Task input section start

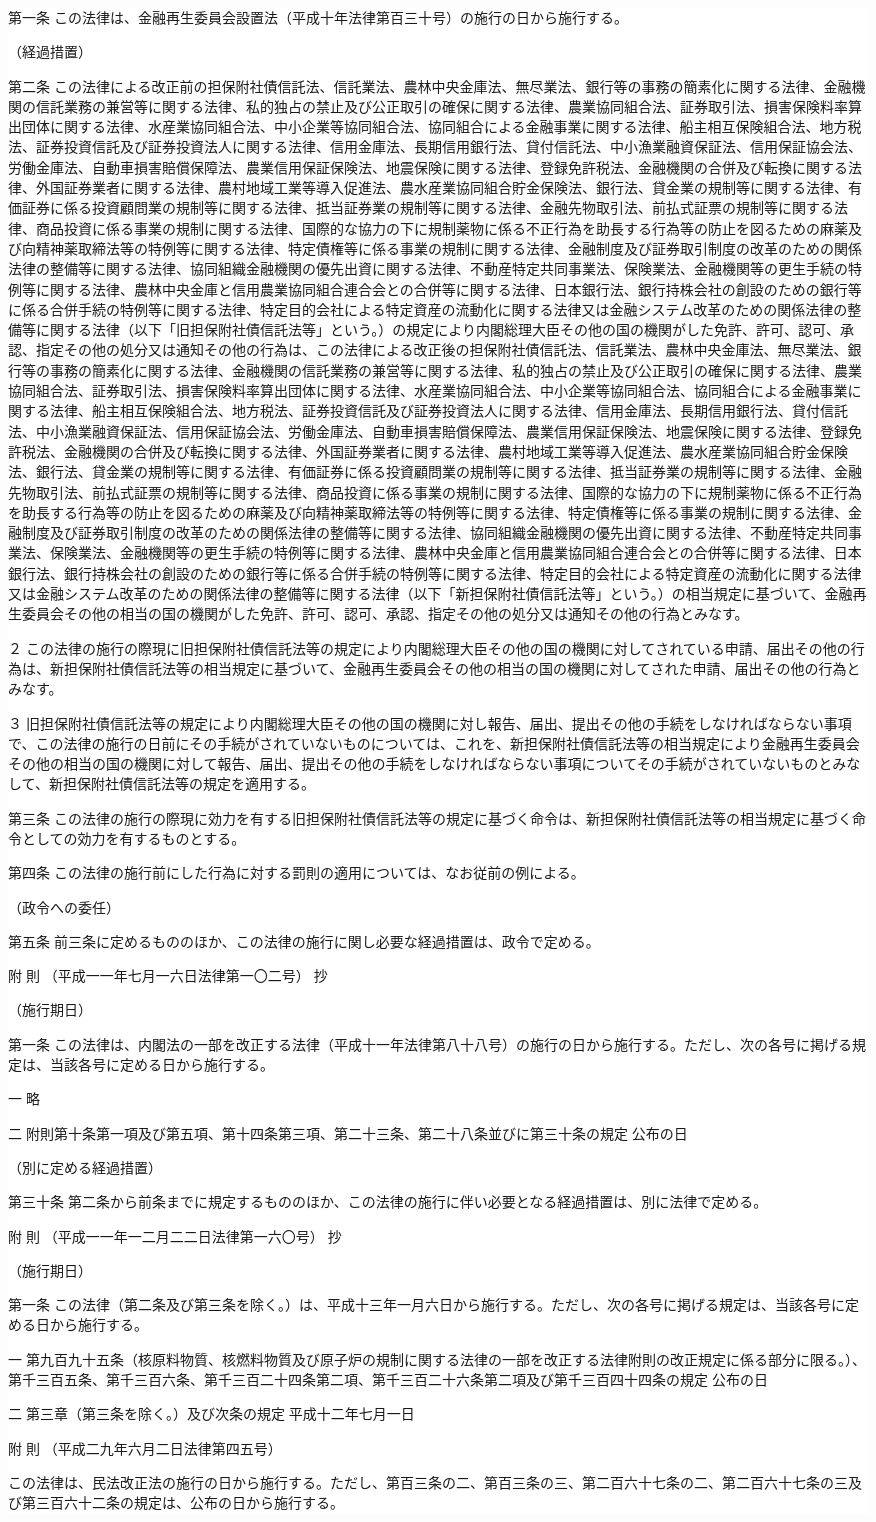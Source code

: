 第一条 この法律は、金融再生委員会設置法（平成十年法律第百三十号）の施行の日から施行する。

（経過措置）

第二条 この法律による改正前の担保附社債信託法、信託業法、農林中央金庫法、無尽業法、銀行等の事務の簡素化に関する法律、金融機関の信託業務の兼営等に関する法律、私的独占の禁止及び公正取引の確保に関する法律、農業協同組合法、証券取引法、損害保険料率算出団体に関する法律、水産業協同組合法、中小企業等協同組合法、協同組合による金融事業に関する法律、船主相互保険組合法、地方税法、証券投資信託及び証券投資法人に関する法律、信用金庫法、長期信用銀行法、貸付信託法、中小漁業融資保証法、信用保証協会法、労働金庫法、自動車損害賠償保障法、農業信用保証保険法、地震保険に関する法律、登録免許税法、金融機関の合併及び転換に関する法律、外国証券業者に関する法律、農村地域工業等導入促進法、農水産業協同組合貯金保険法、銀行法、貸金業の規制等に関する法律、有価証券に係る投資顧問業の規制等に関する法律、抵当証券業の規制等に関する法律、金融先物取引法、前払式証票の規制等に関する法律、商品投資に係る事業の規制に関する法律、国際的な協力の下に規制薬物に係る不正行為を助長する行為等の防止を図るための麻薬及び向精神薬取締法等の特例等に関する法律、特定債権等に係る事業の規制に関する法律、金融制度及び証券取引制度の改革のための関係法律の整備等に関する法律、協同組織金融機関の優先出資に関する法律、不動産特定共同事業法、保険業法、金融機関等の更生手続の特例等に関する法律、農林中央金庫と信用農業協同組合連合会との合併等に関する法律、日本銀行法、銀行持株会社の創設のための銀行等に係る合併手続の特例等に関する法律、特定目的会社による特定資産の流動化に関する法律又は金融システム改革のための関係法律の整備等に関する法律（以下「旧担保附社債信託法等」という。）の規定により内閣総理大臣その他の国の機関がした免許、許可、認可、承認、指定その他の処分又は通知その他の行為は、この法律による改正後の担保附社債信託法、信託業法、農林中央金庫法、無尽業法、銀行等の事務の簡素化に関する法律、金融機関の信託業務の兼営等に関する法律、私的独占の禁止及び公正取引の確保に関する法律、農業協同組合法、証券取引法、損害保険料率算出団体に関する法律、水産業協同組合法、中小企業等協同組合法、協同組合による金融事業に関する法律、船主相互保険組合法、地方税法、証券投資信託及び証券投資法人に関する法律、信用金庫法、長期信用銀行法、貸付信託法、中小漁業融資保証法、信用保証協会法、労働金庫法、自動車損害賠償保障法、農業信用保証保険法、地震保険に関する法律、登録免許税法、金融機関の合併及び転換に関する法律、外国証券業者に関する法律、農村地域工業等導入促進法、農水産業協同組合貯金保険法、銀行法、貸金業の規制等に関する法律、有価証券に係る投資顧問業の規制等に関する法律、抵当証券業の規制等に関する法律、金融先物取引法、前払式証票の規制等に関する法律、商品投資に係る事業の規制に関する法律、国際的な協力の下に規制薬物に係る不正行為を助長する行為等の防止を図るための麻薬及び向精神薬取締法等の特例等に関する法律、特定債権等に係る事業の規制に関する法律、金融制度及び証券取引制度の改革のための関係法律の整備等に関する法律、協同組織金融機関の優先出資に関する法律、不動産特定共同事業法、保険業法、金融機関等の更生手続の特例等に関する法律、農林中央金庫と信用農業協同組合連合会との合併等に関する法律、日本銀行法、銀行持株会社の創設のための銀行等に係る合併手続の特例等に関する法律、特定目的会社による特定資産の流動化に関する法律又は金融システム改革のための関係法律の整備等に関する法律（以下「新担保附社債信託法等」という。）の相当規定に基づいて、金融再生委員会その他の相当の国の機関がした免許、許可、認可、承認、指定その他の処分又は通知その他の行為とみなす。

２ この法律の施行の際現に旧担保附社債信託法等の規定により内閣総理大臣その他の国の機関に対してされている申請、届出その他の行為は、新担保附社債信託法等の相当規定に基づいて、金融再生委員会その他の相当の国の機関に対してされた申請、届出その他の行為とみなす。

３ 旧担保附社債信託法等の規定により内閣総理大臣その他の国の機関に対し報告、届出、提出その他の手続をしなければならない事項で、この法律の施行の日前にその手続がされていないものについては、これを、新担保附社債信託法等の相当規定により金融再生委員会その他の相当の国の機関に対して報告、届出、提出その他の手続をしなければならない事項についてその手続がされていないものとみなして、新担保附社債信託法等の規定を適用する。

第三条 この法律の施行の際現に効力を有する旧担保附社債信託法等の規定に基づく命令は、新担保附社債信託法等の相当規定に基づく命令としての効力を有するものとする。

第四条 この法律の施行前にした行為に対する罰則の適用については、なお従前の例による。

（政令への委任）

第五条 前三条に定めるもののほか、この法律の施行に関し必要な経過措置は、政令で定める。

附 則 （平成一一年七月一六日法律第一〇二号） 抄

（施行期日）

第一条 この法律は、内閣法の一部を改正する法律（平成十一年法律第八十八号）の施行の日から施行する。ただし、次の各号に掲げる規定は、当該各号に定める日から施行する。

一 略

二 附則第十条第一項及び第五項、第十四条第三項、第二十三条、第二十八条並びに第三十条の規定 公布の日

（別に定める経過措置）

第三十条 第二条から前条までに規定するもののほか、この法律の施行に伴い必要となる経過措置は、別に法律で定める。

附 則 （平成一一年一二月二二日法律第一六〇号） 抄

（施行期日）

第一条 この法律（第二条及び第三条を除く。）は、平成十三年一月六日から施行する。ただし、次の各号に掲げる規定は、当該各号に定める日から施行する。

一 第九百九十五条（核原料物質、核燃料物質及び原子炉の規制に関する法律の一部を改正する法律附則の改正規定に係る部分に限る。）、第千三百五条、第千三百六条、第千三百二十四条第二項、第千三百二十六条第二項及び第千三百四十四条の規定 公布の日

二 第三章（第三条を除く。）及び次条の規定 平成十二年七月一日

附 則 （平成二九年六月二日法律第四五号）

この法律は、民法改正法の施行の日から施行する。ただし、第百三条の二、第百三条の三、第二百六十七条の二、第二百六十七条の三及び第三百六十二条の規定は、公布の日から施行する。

Task input section end

_Task instructions_. Scan the listing for "この法律は" and copy out each line that has it.

_Problem solution_.
: 第一条 この法律は、金融再生委員会設置法（平成十年法律第百三十号）の施行の日から施行する。
第一条 この法律は、内閣法の一部を改正する法律（平成十一年法律第八十八号）の施行の日から施行する。ただし、次の各号に掲げる規定は、当該各号に定める日から施行する。
この法律は、民法改正法の施行の日から施行する。ただし、第百三条の二、第百三条の三、第二百六十七条の二、第二百六十七条の三及び第三百六十二条の規定は、公布の日から施行する。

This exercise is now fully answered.